Nigel Warburton, the author of Free Speech, isn’t a leader in his field in the way the above-mentioned writers are, but is a popularizer of note in the field of philosophy. The position he adopts here is that free speech is everywhere desirable, though with some limits. It’s absolutely essential to democracy, he insists, and governments that limit freedom of speech in order to conceal their own corruption or cruelty get no sympathy whatever.
He begins by examining J.S. Mill’s classic On Liberty, published in 1859, emphasizing its stopping short of supporting freedom of expression when it advocates the causing of physical harm to anyone, but also its belief that opinions that lie unchallenged for long periods of time become in effect dead creeds; all of us need the challenge of opposition from time to time, in other words.
He then proceeds to look at some difficult issues such as pornography (permissible in Warburton’s view), child pornography (undesirable), and the key questions of whether or not religious sensibilities deserve special consideration (no, Warburton says) and whether art should be permitted a protected status (on balance he thinks that it should). This last consideration appears ridiculous to me, but when you see that the writer teaches courses for the Tate Modern art gallery in London you can perhaps understand his dilemma.
He also considers issues raised by the Danish cartoons featuring Mohammed, Robert Mapplethorpe’s erotic photographs, Salman Rushdie’s The Satanic Verses, and the challenges to copyright law caused by the Internet. Here he is strongly opposed to the EU’s adoption of “70 years from the author’s death” as the duration for copyright protection, arguing explicitly in favor of the right to “collage” literary texts, and implicitly for much more.
Balanced and sane though this book is, it’s not one of the stellar contributions to the series. Eagleton’s fine volume, by contrast, very much is. In fact it’s one of the most startling books I’ve read for a long time.
Eagleton must be the only prominent Marxist thinker who’s also interested in theology. It’s some time since he began to display this reconversion to his youthful Catholicism, or at least something very close to it. He certainly doesn’t have much imaginative or intellectual sympathy with Protestantism — some of the most vivid writing in this book (and there’s plenty) involves an unflattering view of Protestants. The Protestant spirit “moves fearfully in a darkened world of random forces, haunted by a hidden God, uncertain of its own salvation.”
His The Meaning of Life surveys philosophical attempts to find an answer to the problem over the centuries, and comes to rest with the dual concepts of happiness and love, or rather the free flourishing of our faculties and the reciprocity that allows this to happen. He ends with the image of a jazz band — freedom of individual expression plus the happy cooperation with others who are also expressing themselves equally freely.

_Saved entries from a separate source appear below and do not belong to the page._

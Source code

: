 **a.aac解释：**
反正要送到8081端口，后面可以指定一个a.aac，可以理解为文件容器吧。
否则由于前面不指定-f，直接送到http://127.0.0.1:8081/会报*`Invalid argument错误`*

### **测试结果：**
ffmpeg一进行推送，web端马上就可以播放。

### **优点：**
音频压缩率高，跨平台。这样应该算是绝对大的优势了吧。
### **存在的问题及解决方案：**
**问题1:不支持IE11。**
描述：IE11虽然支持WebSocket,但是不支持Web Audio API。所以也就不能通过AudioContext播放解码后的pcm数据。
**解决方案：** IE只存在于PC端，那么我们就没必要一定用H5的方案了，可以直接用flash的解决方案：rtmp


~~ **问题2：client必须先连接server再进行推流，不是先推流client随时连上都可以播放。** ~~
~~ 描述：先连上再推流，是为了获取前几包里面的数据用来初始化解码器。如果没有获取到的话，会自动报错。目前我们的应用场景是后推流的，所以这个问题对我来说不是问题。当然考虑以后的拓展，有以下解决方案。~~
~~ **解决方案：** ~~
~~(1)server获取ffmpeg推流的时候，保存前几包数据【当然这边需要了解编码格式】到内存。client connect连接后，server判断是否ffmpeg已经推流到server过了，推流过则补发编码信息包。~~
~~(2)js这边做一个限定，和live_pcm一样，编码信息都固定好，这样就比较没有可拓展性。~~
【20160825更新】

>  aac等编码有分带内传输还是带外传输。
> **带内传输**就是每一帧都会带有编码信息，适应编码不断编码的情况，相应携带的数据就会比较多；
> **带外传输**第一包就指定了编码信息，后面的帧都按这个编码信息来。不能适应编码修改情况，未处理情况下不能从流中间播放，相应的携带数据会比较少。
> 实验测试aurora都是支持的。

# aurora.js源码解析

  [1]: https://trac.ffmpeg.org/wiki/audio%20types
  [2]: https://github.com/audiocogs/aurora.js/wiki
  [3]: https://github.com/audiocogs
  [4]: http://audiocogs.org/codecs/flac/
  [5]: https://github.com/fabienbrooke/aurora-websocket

Eagleton understands very well that this is what classic Catholic theology, plus other traditions such as the Hindu one, have always seen as God’s nature and his wish for his creation. “God, too, is his own end, ground, origin, reason, and self-delight,” Eagleton writes, “and ... only by living this way can human beings be said to share in his life.”
These words, coming from a man who once castigated all English literature except Milton, Blake and Shelley for not preaching a form of social revolution, are astonishing indeed. But then Eagleton spends a lot of his time these days criticizing public atheists such as Christopher Hitchens and Richard Dawkins for setting up over-simplified versions of religious belief and then purporting to easily demolish them.
Eagleton has often been criticized for not really being interested in the literature he nominally teaches. Nevertheless, this little book contains the finest pages on Samuel Beckett I have read anywhere.
Even though I’d substitute an Indian raga for Eagleton’s jazz band, this is a most remarkable volume in a fascinating series. I will consider some of its other volumes in two weeks’ time.